→ DIRECTIONS
Pictures don't belong in the copy; print all the records exactly.

=-=-=

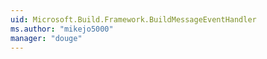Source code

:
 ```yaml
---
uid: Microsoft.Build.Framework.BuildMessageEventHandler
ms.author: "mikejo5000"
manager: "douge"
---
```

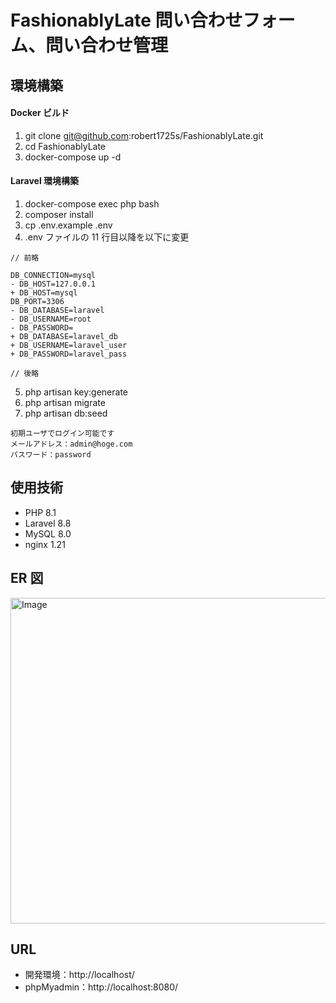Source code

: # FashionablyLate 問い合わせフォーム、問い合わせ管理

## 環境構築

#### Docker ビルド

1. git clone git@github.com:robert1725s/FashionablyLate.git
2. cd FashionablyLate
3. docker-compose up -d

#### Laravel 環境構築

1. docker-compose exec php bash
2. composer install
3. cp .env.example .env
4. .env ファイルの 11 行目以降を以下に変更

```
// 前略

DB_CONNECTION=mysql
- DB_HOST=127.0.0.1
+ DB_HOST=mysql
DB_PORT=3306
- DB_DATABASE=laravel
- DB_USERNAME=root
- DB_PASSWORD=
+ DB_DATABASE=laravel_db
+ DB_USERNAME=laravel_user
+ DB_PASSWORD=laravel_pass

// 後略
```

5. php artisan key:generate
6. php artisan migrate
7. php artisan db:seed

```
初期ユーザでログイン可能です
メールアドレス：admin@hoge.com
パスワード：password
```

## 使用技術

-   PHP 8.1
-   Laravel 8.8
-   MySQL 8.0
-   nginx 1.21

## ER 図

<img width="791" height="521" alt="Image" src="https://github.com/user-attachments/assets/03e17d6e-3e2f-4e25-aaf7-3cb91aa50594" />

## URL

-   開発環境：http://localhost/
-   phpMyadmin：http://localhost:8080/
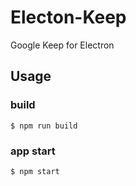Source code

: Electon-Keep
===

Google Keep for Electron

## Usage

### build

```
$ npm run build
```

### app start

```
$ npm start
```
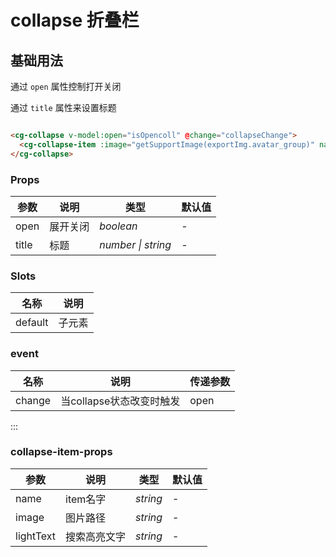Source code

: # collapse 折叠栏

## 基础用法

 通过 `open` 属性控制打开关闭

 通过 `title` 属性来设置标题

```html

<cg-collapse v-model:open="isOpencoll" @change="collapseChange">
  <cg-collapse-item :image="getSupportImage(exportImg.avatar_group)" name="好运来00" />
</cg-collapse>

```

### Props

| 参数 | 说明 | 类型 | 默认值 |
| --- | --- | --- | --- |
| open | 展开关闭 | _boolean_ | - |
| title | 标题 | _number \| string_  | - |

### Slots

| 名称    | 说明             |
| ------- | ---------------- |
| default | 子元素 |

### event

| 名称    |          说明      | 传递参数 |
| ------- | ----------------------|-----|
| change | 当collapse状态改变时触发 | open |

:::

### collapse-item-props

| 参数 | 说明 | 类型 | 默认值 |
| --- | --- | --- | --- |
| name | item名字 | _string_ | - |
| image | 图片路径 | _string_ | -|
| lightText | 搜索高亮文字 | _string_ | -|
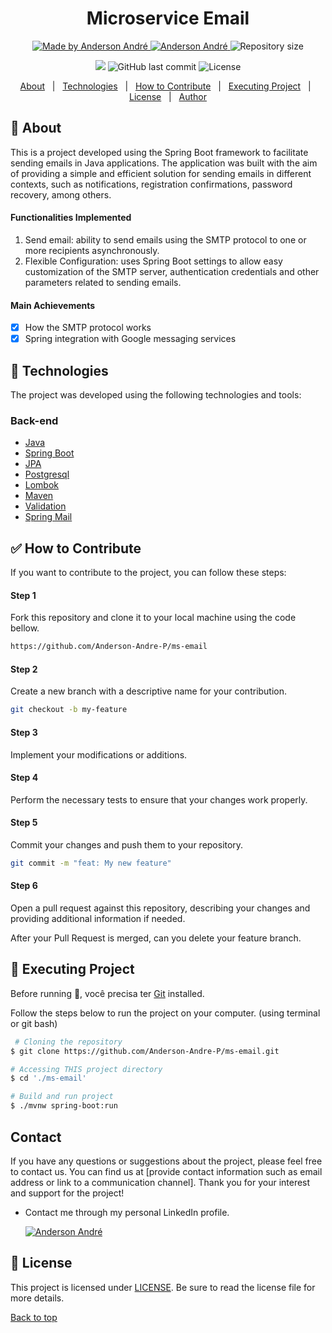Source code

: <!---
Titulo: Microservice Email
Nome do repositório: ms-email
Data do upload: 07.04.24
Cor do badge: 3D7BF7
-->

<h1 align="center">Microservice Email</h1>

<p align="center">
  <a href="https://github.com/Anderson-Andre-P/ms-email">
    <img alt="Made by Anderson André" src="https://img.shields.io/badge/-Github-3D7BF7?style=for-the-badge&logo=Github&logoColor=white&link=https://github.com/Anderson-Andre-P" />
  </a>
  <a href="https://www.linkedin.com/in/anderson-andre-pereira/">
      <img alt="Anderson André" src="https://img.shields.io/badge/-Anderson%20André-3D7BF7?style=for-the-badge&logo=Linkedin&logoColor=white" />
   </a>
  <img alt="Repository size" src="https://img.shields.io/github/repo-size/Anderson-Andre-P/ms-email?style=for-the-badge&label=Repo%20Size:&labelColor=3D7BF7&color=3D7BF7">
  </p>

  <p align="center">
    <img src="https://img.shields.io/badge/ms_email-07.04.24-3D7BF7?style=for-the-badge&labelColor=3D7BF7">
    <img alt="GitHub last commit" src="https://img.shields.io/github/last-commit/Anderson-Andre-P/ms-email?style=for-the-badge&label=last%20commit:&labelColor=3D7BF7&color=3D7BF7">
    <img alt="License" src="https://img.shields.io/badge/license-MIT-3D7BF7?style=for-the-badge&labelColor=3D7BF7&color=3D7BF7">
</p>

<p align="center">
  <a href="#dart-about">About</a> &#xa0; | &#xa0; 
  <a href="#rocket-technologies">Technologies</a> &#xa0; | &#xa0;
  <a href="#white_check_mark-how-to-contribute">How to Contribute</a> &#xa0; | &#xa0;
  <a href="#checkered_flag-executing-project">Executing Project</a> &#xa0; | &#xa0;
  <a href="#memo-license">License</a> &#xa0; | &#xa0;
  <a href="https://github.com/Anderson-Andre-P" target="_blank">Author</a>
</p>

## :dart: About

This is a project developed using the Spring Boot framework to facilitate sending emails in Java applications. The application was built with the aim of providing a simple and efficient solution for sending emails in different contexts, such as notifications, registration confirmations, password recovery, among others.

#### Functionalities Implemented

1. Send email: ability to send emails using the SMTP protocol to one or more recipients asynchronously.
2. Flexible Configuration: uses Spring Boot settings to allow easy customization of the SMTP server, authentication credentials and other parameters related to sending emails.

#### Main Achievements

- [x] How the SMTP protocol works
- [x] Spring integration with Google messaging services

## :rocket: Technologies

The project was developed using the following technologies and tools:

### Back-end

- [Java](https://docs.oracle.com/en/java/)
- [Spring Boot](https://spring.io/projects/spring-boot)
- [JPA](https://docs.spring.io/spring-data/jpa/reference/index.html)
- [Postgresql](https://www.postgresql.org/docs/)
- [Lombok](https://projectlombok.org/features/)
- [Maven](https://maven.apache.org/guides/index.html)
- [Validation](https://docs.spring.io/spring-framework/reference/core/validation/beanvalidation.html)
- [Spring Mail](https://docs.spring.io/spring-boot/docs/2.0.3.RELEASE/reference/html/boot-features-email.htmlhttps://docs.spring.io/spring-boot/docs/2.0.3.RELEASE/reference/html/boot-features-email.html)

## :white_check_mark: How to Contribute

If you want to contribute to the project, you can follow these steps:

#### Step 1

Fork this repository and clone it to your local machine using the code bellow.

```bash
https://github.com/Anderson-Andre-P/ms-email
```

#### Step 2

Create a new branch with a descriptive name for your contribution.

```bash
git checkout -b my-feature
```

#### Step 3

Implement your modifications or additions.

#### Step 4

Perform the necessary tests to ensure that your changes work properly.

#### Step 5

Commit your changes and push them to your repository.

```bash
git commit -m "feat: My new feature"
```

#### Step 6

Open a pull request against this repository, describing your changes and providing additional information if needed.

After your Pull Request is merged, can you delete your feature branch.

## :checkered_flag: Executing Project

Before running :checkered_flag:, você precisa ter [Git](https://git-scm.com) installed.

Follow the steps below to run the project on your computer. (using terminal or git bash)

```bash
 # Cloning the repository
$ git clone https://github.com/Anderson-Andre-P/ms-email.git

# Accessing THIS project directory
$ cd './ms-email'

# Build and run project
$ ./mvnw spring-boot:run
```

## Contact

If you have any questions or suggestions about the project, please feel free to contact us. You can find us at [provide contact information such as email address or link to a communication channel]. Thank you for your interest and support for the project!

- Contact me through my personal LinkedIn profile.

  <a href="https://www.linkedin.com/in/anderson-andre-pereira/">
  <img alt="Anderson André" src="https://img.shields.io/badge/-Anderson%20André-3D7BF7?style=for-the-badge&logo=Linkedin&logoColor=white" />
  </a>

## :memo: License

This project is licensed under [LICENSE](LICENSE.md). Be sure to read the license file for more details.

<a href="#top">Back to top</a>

=-=-=

→ TASK OUTPUT
Source code

:
 ```yaml
---
uid: Microsoft.Build.Framework.BuildMessageEventHandler
ms.author: "mikejo5000"
manager: "douge"
---
```

Source code

: # FashionablyLate 問い合わせフォーム、問い合わせ管理

## 環境構築

#### Docker ビルド

1. git clone git@github.com:robert1725s/FashionablyLate.git
2. cd FashionablyLate
3. docker-compose up -d

#### Laravel 環境構築

1. docker-compose exec php bash
2. composer install
3. cp .env.example .env
4. .env ファイルの 11 行目以降を以下に変更

```
// 前略

DB_CONNECTION=mysql
- DB_HOST=127.0.0.1
+ DB_HOST=mysql
DB_PORT=3306
- DB_DATABASE=laravel
- DB_USERNAME=root
- DB_PASSWORD=
+ DB_DATABASE=laravel_db
+ DB_USERNAME=laravel_user
+ DB_PASSWORD=laravel_pass

// 後略
```

5. php artisan key:generate
6. php artisan migrate
7. php artisan db:seed

```
初期ユーザでログイン可能です
メールアドレス：admin@hoge.com
パスワード：password
```

## 使用技術

-   PHP 8.1
-   Laravel 8.8
-   MySQL 8.0
-   nginx 1.21

## ER 図

<img width="791" height="521" alt="Image" src="https://github.com/user-attachments/assets/03e17d6e-3e2f-4e25-aaf7-3cb91aa50594" />

## URL

-   開発環境：http://localhost/
-   phpMyadmin：http://localhost:8080/
Source code

: Electon-Keep
===

Google Keep for Electron

## Usage

### build

```
$ npm run build
```

### app start

```
$ npm start
```
Source code

: # collapse 折叠栏

## 基础用法

 通过 `open` 属性控制打开关闭

 通过 `title` 属性来设置标题

```html

<cg-collapse v-model:open="isOpencoll" @change="collapseChange">
  <cg-collapse-item :image="getSupportImage(exportImg.avatar_group)" name="好运来00" />
</cg-collapse>

```

### Props

| 参数 | 说明 | 类型 | 默认值 |
| --- | --- | --- | --- |
| open | 展开关闭 | _boolean_ | - |
| title | 标题 | _number \| string_  | - |

### Slots

| 名称    | 说明             |
| ------- | ---------------- |
| default | 子元素 |

### event

| 名称    |          说明      | 传递参数 |
| ------- | ----------------------|-----|
| change | 当collapse状态改变时触发 | open |

:::

### collapse-item-props

| 参数 | 说明 | 类型 | 默认值 |
| --- | --- | --- | --- |
| name | item名字 | _string_ | - |
| image | 图片路径 | _string_ | -|
| lightText | 搜索高亮文字 | _string_ | -|
Source code

: <!---
Titulo: Microservice Email
Nome do repositório: ms-email
Data do upload: 07.04.24
Cor do badge: 3D7BF7
-->

<h1 align="center">Microservice Email</h1>

<p align="center">
  <a href="https://github.com/Anderson-Andre-P/ms-email">
    <img alt="Made by Anderson André" src="https://img.shields.io/badge/-Github-3D7BF7?style=for-the-badge&logo=Github&logoColor=white&link=https://github.com/Anderson-Andre-P" />
  </a>
  <a href="https://www.linkedin.com/in/anderson-andre-pereira/">
      <img alt="Anderson André" src="https://img.shields.io/badge/-Anderson%20André-3D7BF7?style=for-the-badge&logo=Linkedin&logoColor=white" />
   </a>
  <img alt="Repository size" src="https://img.shields.io/github/repo-size/Anderson-Andre-P/ms-email?style=for-the-badge&label=Repo%20Size:&labelColor=3D7BF7&color=3D7BF7">
  </p>

  <p align="center">
    <img src="https://img.shields.io/badge/ms_email-07.04.24-3D7BF7?style=for-the-badge&labelColor=3D7BF7">
    <img alt="GitHub last commit" src="https://img.shields.io/github/last-commit/Anderson-Andre-P/ms-email?style=for-the-badge&label=last%20commit:&labelColor=3D7BF7&color=3D7BF7">
    <img alt="License" src="https://img.shields.io/badge/license-MIT-3D7BF7?style=for-the-badge&labelColor=3D7BF7&color=3D7BF7">
</p>

<p align="center">
  <a href="#dart-about">About</a> &#xa0; | &#xa0; 
  <a href="#rocket-technologies">Technologies</a> &#xa0; | &#xa0;
  <a href="#white_check_mark-how-to-contribute">How to Contribute</a> &#xa0; | &#xa0;
  <a href="#checkered_flag-executing-project">Executing Project</a> &#xa0; | &#xa0;
  <a href="#memo-license">License</a> &#xa0; | &#xa0;
  <a href="https://github.com/Anderson-Andre-P" target="_blank">Author</a>
</p>

## :dart: About

This is a project developed using the Spring Boot framework to facilitate sending emails in Java applications. The application was built with the aim of providing a simple and efficient solution for sending emails in different contexts, such as notifications, registration confirmations, password recovery, among others.

#### Functionalities Implemented

1. Send email: ability to send emails using the SMTP protocol to one or more recipients asynchronously.
2. Flexible Configuration: uses Spring Boot settings to allow easy customization of the SMTP server, authentication credentials and other parameters related to sending emails.

#### Main Achievements

- [x] How the SMTP protocol works
- [x] Spring integration with Google messaging services

## :rocket: Technologies

The project was developed using the following technologies and tools:

### Back-end

- [Java](https://docs.oracle.com/en/java/)
- [Spring Boot](https://spring.io/projects/spring-boot)
- [JPA](https://docs.spring.io/spring-data/jpa/reference/index.html)
- [Postgresql](https://www.postgresql.org/docs/)
- [Lombok](https://projectlombok.org/features/)
- [Maven](https://maven.apache.org/guides/index.html)
- [Validation](https://docs.spring.io/spring-framework/reference/core/validation/beanvalidation.html)
- [Spring Mail](https://docs.spring.io/spring-boot/docs/2.0.3.RELEASE/reference/html/boot-features-email.htmlhttps://docs.spring.io/spring-boot/docs/2.0.3.RELEASE/reference/html/boot-features-email.html)

## :white_check_mark: How to Contribute

If you want to contribute to the project, you can follow these steps:

#### Step 1

Fork this repository and clone it to your local machine using the code bellow.

```bash
https://github.com/Anderson-Andre-P/ms-email
```

#### Step 2

Create a new branch with a descriptive name for your contribution.

```bash
git checkout -b my-feature
```

#### Step 3

Implement your modifications or additions.

#### Step 4

Perform the necessary tests to ensure that your changes work properly.

#### Step 5

Commit your changes and push them to your repository.

```bash
git commit -m "feat: My new feature"
```

#### Step 6

Open a pull request against this repository, describing your changes and providing additional information if needed.

After your Pull Request is merged, can you delete your feature branch.

## :checkered_flag: Executing Project

Before running :checkered_flag:, você precisa ter [Git](https://git-scm.com) installed.

Follow the steps below to run the project on your computer. (using terminal or git bash)

```bash
 # Cloning the repository
$ git clone https://github.com/Anderson-Andre-P/ms-email.git

# Accessing THIS project directory
$ cd './ms-email'

# Build and run project
$ ./mvnw spring-boot:run
```

## Contact

If you have any questions or suggestions about the project, please feel free to contact us. You can find us at [provide contact information such as email address or link to a communication channel]. Thank you for your interest and support for the project!

- Contact me through my personal LinkedIn profile.

  <a href="https://www.linkedin.com/in/anderson-andre-pereira/">
  <img alt="Anderson André" src="https://img.shields.io/badge/-Anderson%20André-3D7BF7?style=for-the-badge&logo=Linkedin&logoColor=white" />
  </a>

## :memo: License

This project is licensed under [LICENSE](LICENSE.md). Be sure to read the license file for more details.

<a href="#top">Back to top</a>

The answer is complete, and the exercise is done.